I also thought that it is an issue. After investigating it further, found
out this. https://issues.apache.org/jira/browse/SPARK-6800
Here is the updated documentation of
*org.apache.spark.sql.jdbc.JDBCRelation#columnPartition* method
Notice that lowerBound and upperBound are just used to decide the
partition stride, not for filtering the rows in table. So all rows in the
table will be partitioned and returned.
So filter has to be added manually in the query.
val jdbcDF = sqlContext.jdbc(url =
jdbc:postgresql://localhost:5430/dbname?user=userpassword=111, table =
(select * from se_staging.exp_table3 where cs_id = 1 and cs_id = 1)

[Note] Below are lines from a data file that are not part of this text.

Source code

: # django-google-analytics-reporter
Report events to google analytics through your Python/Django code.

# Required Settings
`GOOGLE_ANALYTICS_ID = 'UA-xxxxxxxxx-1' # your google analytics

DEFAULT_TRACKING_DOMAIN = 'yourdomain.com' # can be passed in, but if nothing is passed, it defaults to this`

as exp_table3new ,columnName=cs_id,lowerBound=1 ,upperBound = 1,
numPartitions=12 )
Best Regards,
Sujeevan. N
On Mon, Mar 23, 2015 at 4:02 AM, Ted Yu yuzhih...@gmail.com wrote:
I went over JDBCRelation#columnPartition() but didn't find obvious clue
(you can add more logging to confirm that the partitions were generated
correctly).
Looks like the issue may be somewhere else.
Cheers
On Sun, Mar 22, 2015 at 12:47 PM, Marek Wiewiorka
marek.wiewio...@gmail.com wrote:
...I even tried setting upper/lower bounds to the same value like 1 or 10
with the same result.
cs_id is a column of the cardinality ~5*10^6
So this is not the case here.
Regards,
Marek
2015-03-22 20:30 GMT+01:00 Ted Yu yuzhih...@gmail.com:
From javadoc of JDBCRelation#columnPartition():
* Given a partitioning schematic (a column of integral type, a number
of
* partitions, and upper and lower bounds on the column's value),
generate
In your example, 1 and 1 are for the value of cs_id column.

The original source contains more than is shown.